Segment Start: EXTRACTED RECORDS

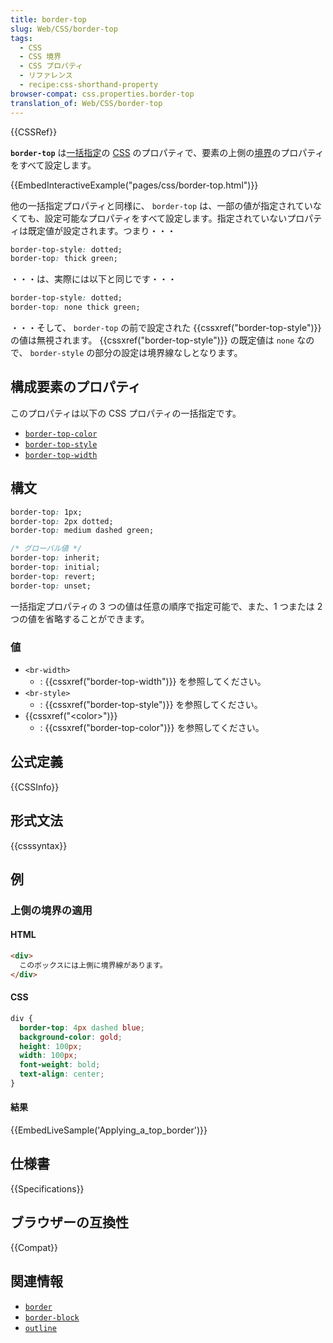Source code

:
 ```yaml
---
title: border-top
slug: Web/CSS/border-top
tags:
  - CSS
  - CSS 境界
  - CSS プロパティ
  - リファレンス
  - recipe:css-shorthand-property
browser-compat: css.properties.border-top
translation_of: Web/CSS/border-top
---
```

{{CSSRef}}

**`border-top`** は[一括指定](/ja/docs/Web/CSS/Shorthand_properties)の [CSS](/ja/docs/Web/CSS) のプロパティで、要素の上側の[境界](/ja/docs/Web/CSS/border)のプロパティをすべて設定します。</span>

{{EmbedInteractiveExample("pages/css/border-top.html")}}

他の一括指定プロパティと同様に、 `border-top` は、一部の値が指定されていなくても、設定可能なプロパティをすべて設定します。指定されていないプロパティは既定値が設定されます。つまり・・・

```css
border-top-style: dotted;
border-top: thick green;
```

・・・は、実際には以下と同じです・・・

```css
border-top-style: dotted;
border-top: none thick green;
```

・・・そして、 `border-top` の前で設定された {{cssxref("border-top-style")}} の値は無視されます。 {{cssxref("border-top-style")}} の既定値は `none` なので、 `border-style` の部分の設定は境界線なしとなります。

## 構成要素のプロパティ

このプロパティは以下の CSS プロパティの一括指定です。

- [`border-top-color`](/ja/docs/Web/CSS/border-top-color)
- [`border-top-style`](/ja/docs/Web/CSS/border-top-style)
- [`border-top-width`](/ja/docs/Web/CSS/border-top-width)

## 構文

```css
border-top: 1px;
border-top: 2px dotted;
border-top: medium dashed green;

/* グローバル値 */
border-top: inherit;
border-top: initial;
border-top: revert;
border-top: unset;
```

一括指定プロパティの 3 つの値は任意の順序で指定可能で、また、1 つまたは 2 つの値を省略することができます。

### 値

- `<br-width>`
  - : {{cssxref("border-top-width")}} を参照してください。
- `<br-style>`
  - : {{cssxref("border-top-style")}} を参照してください。
- {{cssxref("&lt;color&gt;")}}
  - : {{cssxref("border-top-color")}} を参照してください。

## 公式定義

{{CSSInfo}}

## 形式文法

{{csssyntax}}

## 例

<h3 id="Applying_a_top_border">上側の境界の適用</h3>

#### HTML

```html
<div>
  このボックスには上側に境界線があります。
</div>
```

#### CSS

```css
div {
  border-top: 4px dashed blue;
  background-color: gold;
  height: 100px;
  width: 100px;
  font-weight: bold;
  text-align: center;
}
```

#### 結果

{{EmbedLiveSample('Applying_a_top_border')}}

## 仕様書

{{Specifications}}

## ブラウザーの互換性

{{Compat}}

## 関連情報

- [`border`](/ja/docs/Web/CSS/border)
- [`border-block`](/ja/docs/Web/CSS/border-block)
- [`outline`](/ja/docs/Web/CSS/outline)
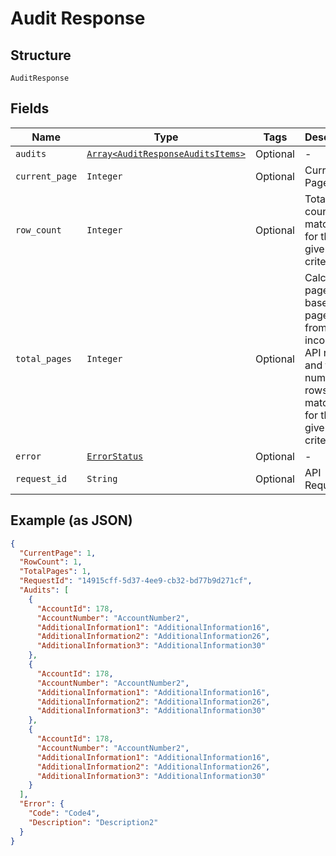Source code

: 
# Audit Response

## Structure

`AuditResponse`

## Fields

| Name | Type | Tags | Description |
|  --- | --- | --- | --- |
| `audits` | [`Array<AuditResponseAuditsItems>`](../../doc/models/audit-response-audits-items.md) | Optional | - |
| `current_page` | `Integer` | Optional | Current Page |
| `row_count` | `Integer` | Optional | Total row count matched for the given input criteria |
| `total_pages` | `Integer` | Optional | Calculated page count based on page size from the incoming API request and total number of rows matched for the given input criteria |
| `error` | [`ErrorStatus`](../../doc/models/error-status.md) | Optional | - |
| `request_id` | `String` | Optional | API RequestId |

## Example (as JSON)

```json
{
  "CurrentPage": 1,
  "RowCount": 1,
  "TotalPages": 1,
  "RequestId": "14915cff-5d37-4ee9-cb32-bd77b9d271cf",
  "Audits": [
    {
      "AccountId": 178,
      "AccountNumber": "AccountNumber2",
      "AdditionalInformation1": "AdditionalInformation16",
      "AdditionalInformation2": "AdditionalInformation26",
      "AdditionalInformation3": "AdditionalInformation30"
    },
    {
      "AccountId": 178,
      "AccountNumber": "AccountNumber2",
      "AdditionalInformation1": "AdditionalInformation16",
      "AdditionalInformation2": "AdditionalInformation26",
      "AdditionalInformation3": "AdditionalInformation30"
    },
    {
      "AccountId": 178,
      "AccountNumber": "AccountNumber2",
      "AdditionalInformation1": "AdditionalInformation16",
      "AdditionalInformation2": "AdditionalInformation26",
      "AdditionalInformation3": "AdditionalInformation30"
    }
  ],
  "Error": {
    "Code": "Code4",
    "Description": "Description2"
  }
}
```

Segment End: EXTRACTED RECORDS

Exact copy, no pictures: please print every record above as written.

Source code

:
 ```yaml
---
title: border-top
slug: Web/CSS/border-top
tags:
  - CSS
  - CSS 境界
  - CSS プロパティ
  - リファレンス
  - recipe:css-shorthand-property
browser-compat: css.properties.border-top
translation_of: Web/CSS/border-top
---
```

{{CSSRef}}

**`border-top`** は[一括指定](/ja/docs/Web/CSS/Shorthand_properties)の [CSS](/ja/docs/Web/CSS) のプロパティで、要素の上側の[境界](/ja/docs/Web/CSS/border)のプロパティをすべて設定します。</span>

{{EmbedInteractiveExample("pages/css/border-top.html")}}

他の一括指定プロパティと同様に、 `border-top` は、一部の値が指定されていなくても、設定可能なプロパティをすべて設定します。指定されていないプロパティは既定値が設定されます。つまり・・・

```css
border-top-style: dotted;
border-top: thick green;
```

・・・は、実際には以下と同じです・・・

```css
border-top-style: dotted;
border-top: none thick green;
```

・・・そして、 `border-top` の前で設定された {{cssxref("border-top-style")}} の値は無視されます。 {{cssxref("border-top-style")}} の既定値は `none` なので、 `border-style` の部分の設定は境界線なしとなります。

## 構成要素のプロパティ

このプロパティは以下の CSS プロパティの一括指定です。

- [`border-top-color`](/ja/docs/Web/CSS/border-top-color)
- [`border-top-style`](/ja/docs/Web/CSS/border-top-style)
- [`border-top-width`](/ja/docs/Web/CSS/border-top-width)

## 構文

```css
border-top: 1px;
border-top: 2px dotted;
border-top: medium dashed green;

/* グローバル値 */
border-top: inherit;
border-top: initial;
border-top: revert;
border-top: unset;
```

一括指定プロパティの 3 つの値は任意の順序で指定可能で、また、1 つまたは 2 つの値を省略することができます。

### 値

- `<br-width>`
  - : {{cssxref("border-top-width")}} を参照してください。
- `<br-style>`
  - : {{cssxref("border-top-style")}} を参照してください。
- {{cssxref("&lt;color&gt;")}}
  - : {{cssxref("border-top-color")}} を参照してください。

## 公式定義

{{CSSInfo}}

## 形式文法

{{csssyntax}}

## 例

<h3 id="Applying_a_top_border">上側の境界の適用</h3>

#### HTML

```html
<div>
  このボックスには上側に境界線があります。
</div>
```

#### CSS

```css
div {
  border-top: 4px dashed blue;
  background-color: gold;
  height: 100px;
  width: 100px;
  font-weight: bold;
  text-align: center;
}
```

#### 結果

{{EmbedLiveSample('Applying_a_top_border')}}

## 仕様書

{{Specifications}}

## ブラウザーの互換性

{{Compat}}

## 関連情報

- [`border`](/ja/docs/Web/CSS/border)
- [`border-block`](/ja/docs/Web/CSS/border-block)
- [`outline`](/ja/docs/Web/CSS/outline)
Source code

: 
# Audit Response

## Structure

`AuditResponse`

## Fields

| Name | Type | Tags | Description |
|  --- | --- | --- | --- |
| `audits` | [`Array<AuditResponseAuditsItems>`](../../doc/models/audit-response-audits-items.md) | Optional | - |
| `current_page` | `Integer` | Optional | Current Page |
| `row_count` | `Integer` | Optional | Total row count matched for the given input criteria |
| `total_pages` | `Integer` | Optional | Calculated page count based on page size from the incoming API request and total number of rows matched for the given input criteria |
| `error` | [`ErrorStatus`](../../doc/models/error-status.md) | Optional | - |
| `request_id` | `String` | Optional | API RequestId |

## Example (as JSON)

```json
{
  "CurrentPage": 1,
  "RowCount": 1,
  "TotalPages": 1,
  "RequestId": "14915cff-5d37-4ee9-cb32-bd77b9d271cf",
  "Audits": [
    {
      "AccountId": 178,
      "AccountNumber": "AccountNumber2",
      "AdditionalInformation1": "AdditionalInformation16",
      "AdditionalInformation2": "AdditionalInformation26",
      "AdditionalInformation3": "AdditionalInformation30"
    },
    {
      "AccountId": 178,
      "AccountNumber": "AccountNumber2",
      "AdditionalInformation1": "AdditionalInformation16",
      "AdditionalInformation2": "AdditionalInformation26",
      "AdditionalInformation3": "AdditionalInformation30"
    },
    {
      "AccountId": 178,
      "AccountNumber": "AccountNumber2",
      "AdditionalInformation1": "AdditionalInformation16",
      "AdditionalInformation2": "AdditionalInformation26",
      "AdditionalInformation3": "AdditionalInformation30"
    }
  ],
  "Error": {
    "Code": "Code4",
    "Description": "Description2"
  }
}
```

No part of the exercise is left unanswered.